▸ **YOUR ASSIGNMENT**
Using the listing below, show all lines that hold the word "need".

▸ **SOURCE RECORDS**
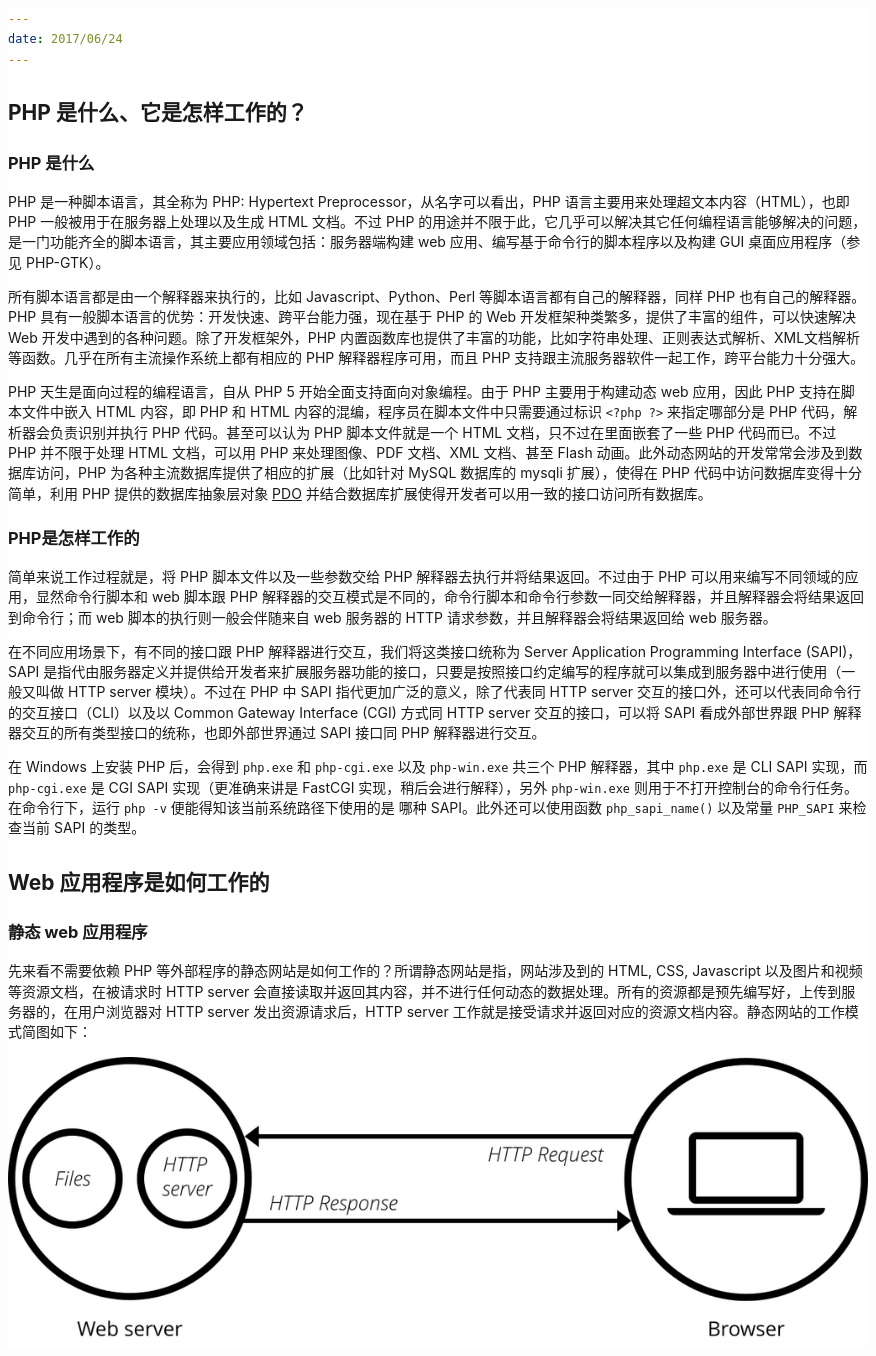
 ```yaml
---
date: 2017/06/24
---
```


## PHP 是什么、它是怎样工作的？

### PHP 是什么

PHP 是一种脚本语言，其全称为 PHP: Hypertext Preprocessor，从名字可以看出，PHP 语言主要用来处理超文本内容（HTML），也即 PHP 一般被用于在服务器上处理以及生成 HTML 文档。不过 PHP 的用途并不限于此，它几乎可以解决其它任何编程语言能够解决的问题，是一门功能齐全的脚本语言，其主要应用领域包括：服务器端构建 web 应用、编写基于命令行的脚本程序以及构建 GUI 桌面应用程序（参见 PHP-GTK）。

所有脚本语言都是由一个解释器来执行的，比如 Javascript、Python、Perl 等脚本语言都有自己的解释器，同样 PHP 也有自己的解释器。PHP 具有一般脚本语言的优势：开发快速、跨平台能力强，现在基于 PHP 的 Web 开发框架种类繁多，提供了丰富的组件，可以快速解决 Web 开发中遇到的各种问题。除了开发框架外，PHP 内置函数库也提供了丰富的功能，比如字符串处理、正则表达式解析、XML文档解析等函数。几乎在所有主流操作系统上都有相应的 PHP 解释器程序可用，而且 PHP 支持跟主流服务器软件一起工作，跨平台能力十分强大。 

PHP 天生是面向过程的编程语言，自从 PHP 5 开始全面支持面向对象编程。由于 PHP 主要用于构建动态 web 应用，因此 PHP 支持在脚本文件中嵌入 HTML 内容，即 PHP 和 HTML 内容的混编，程序员在脚本文件中只需要通过标识 `<?php ?>` 来指定哪部分是 PHP 代码，解析器会负责识别并执行 PHP 代码。甚至可以认为 PHP 脚本文件就是一个 HTML 文档，只不过在里面嵌套了一些 PHP 代码而已。不过 PHP 并不限于处理 HTML 文档，可以用 PHP 来处理图像、PDF 文档、XML 文档、甚至 Flash 动画。此外动态网站的开发常常会涉及到数据库访问，PHP 为各种主流数据库提供了相应的扩展（比如针对 MySQL 数据库的 mysqli 扩展），使得在 PHP 代码中访问数据库变得十分简单，利用 PHP 提供的数据库抽象层对象 [PDO](http://php.net/manual/zh/intro.pdo.php) 并结合数据库扩展使得开发者可以用一致的接口访问所有数据库。

### PHP是怎样工作的

简单来说工作过程就是，将 PHP 脚本文件以及一些参数交给 PHP 解释器去执行并将结果返回。不过由于 PHP 可以用来编写不同领域的应用，显然命令行脚本和 web 脚本跟 PHP 解释器的交互模式是不同的，命令行脚本和命令行参数一同交给解释器，并且解释器会将结果返回到命令行；而 web 脚本的执行则一般会伴随来自 web 服务器的 HTTP 请求参数，并且解释器会将结果返回给 web 服务器。

在不同应用场景下，有不同的接口跟 PHP 解释器进行交互，我们将这类接口统称为 Server Application Programming Interface (SAPI)，SAPI 是指代由服务器定义并提供给开发者来扩展服务器功能的接口，只要是按照接口约定编写的程序就可以集成到服务器中进行使用（一般又叫做 HTTP server 模块）。不过在 PHP 中 SAPI 指代更加广泛的意义，除了代表同 HTTP server 交互的接口外，还可以代表同命令行的交互接口（CLI）以及以 Common Gateway Interface (CGI) 方式同 HTTP server 交互的接口，可以将 SAPI 看成外部世界跟 PHP 解释器交互的所有类型接口的统称，也即外部世界通过 SAPI 接口同 PHP 解释器进行交互。

在 Windows 上安装 PHP 后，会得到 `php.exe` 和 `php-cgi.exe` 以及 `php-win.exe` 共三个 PHP 解释器，其中 `php.exe` 是 CLI SAPI 实现，而 `php-cgi.exe` 是 CGI SAPI 实现（更准确来讲是 FastCGI 实现，稍后会进行解释），另外 `php-win.exe` 则用于不打开控制台的命令行任务。在命令行下，运行 `php -v` 便能得知该当前系统路径下使用的是 哪种 SAPI。此外还可以使用函数 `php_sapi_name()` 以及常量 `PHP_SAPI` 来检查当前 SAPI 的类型。

## Web 应用程序是如何工作的

### 静态 web 应用程序

先来看不需要依赖 PHP 等外部程序的静态网站是如何工作的？所谓静态网站是指，网站涉及到的 HTML, CSS, Javascript 以及图片和视频等资源文档，在被请求时 HTTP server 会直接读取并返回其内容，并不进行任何动态的数据处理。所有的资源都是预先编写好，上传到服务器的，在用户浏览器对 HTTP server 发出资源请求后，HTTP server 工作就是接受请求并返回对应的资源文档内容。静态网站的工作模式简图如下：

![](web-server.svg)
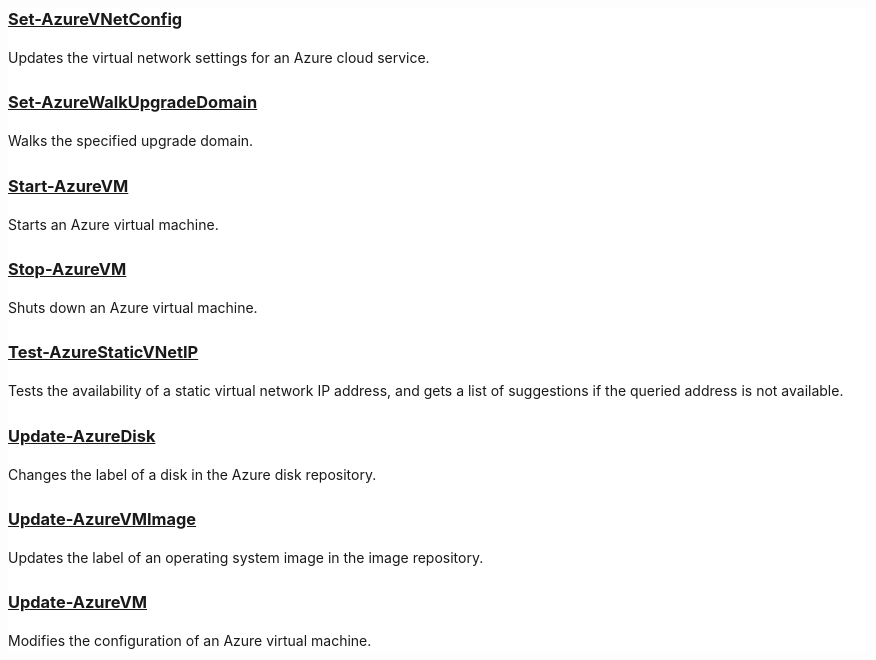 
### [Set-AzureVNetConfig](Set-AzureVNetConfig.md)
Updates the virtual network settings for an Azure cloud service.


### [Set-AzureWalkUpgradeDomain](Set-AzureWalkUpgradeDomain.md)
Walks the specified upgrade domain.


### [Start-AzureVM](Start-AzureVM.md)
Starts an Azure virtual machine.


### [Stop-AzureVM](Stop-AzureVM.md)
Shuts down an Azure virtual machine.


### [Test-AzureStaticVNetIP](Test-AzureStaticVNetIP.md)
Tests the availability of a static virtual network IP address, and gets a list of suggestions if the queried address is not available.


### [Update-AzureDisk](Update-AzureDisk.md)
Changes the label of a disk in the Azure disk repository.


### [Update-AzureVMImage](Update-AzureVMImage.md)
Updates the label of an operating system image in the image repository.


### [Update-AzureVM](Update-AzureVM.md)
Modifies the configuration of an Azure virtual machine.



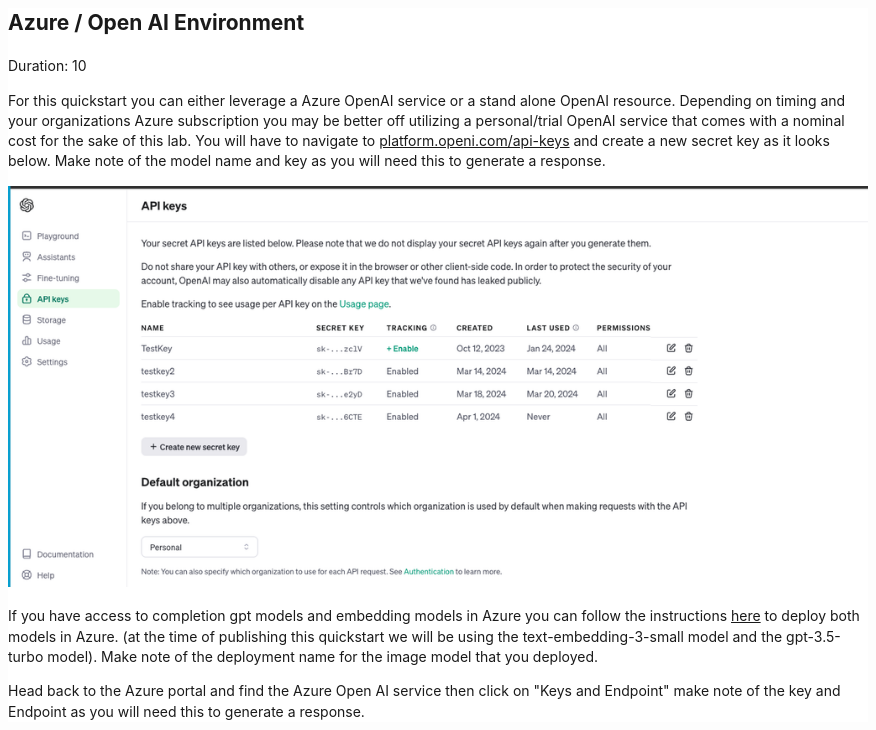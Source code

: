 
## Azure / Open AI Environment

Duration: 10

For this quickstart you can either leverage a Azure OpenAI service or a stand alone OpenAI resource. Depending on timing and your organizations Azure subscription you may be better off utilizing a personal/trial OpenAI service that comes with a nominal cost for the sake of this lab. You will have to navigate to [platform.openi.com/api-keys](platform.openi.com/api-keys) and create a new secret key as it looks below. Make note of the model name and key as you will need this to generate a response. 

![](assets/openai.png)

If you have access to completion gpt models and embedding models in Azure you can follow the instructions [here](https://learn.microsoft.com/en-us/azure/ai-services/openai/gpt-v-quickstart?tabs=image%2Ccommand-line&pivots=programming-language-studio) to deploy both models in Azure. (at the time of publishing this quickstart we will be using the text-embedding-3-small model and the gpt-3.5-turbo model). Make note of the deployment name for the image model that you deployed.

Head back to the Azure portal and find the Azure Open AI service then click on "Keys and Endpoint" make note of the key and Endpoint as you will need this to generate a response.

▸ **WRITTEN REPLY**
For this quickstart you can either leverage a Azure OpenAI service or a stand alone OpenAI resource. Depending on timing and your organizations Azure subscription you may be better off utilizing a personal/trial OpenAI service that comes with a nominal cost for the sake of this lab. You will have to navigate to [platform.openi.com/api-keys](platform.openi.com/api-keys) and create a new secret key as it looks below. Make note of the model name and key as you will need this to generate a response. 
Head back to the Azure portal and find the Azure Open AI service then click on "Keys and Endpoint" make note of the key and Endpoint as you will need this to generate a response.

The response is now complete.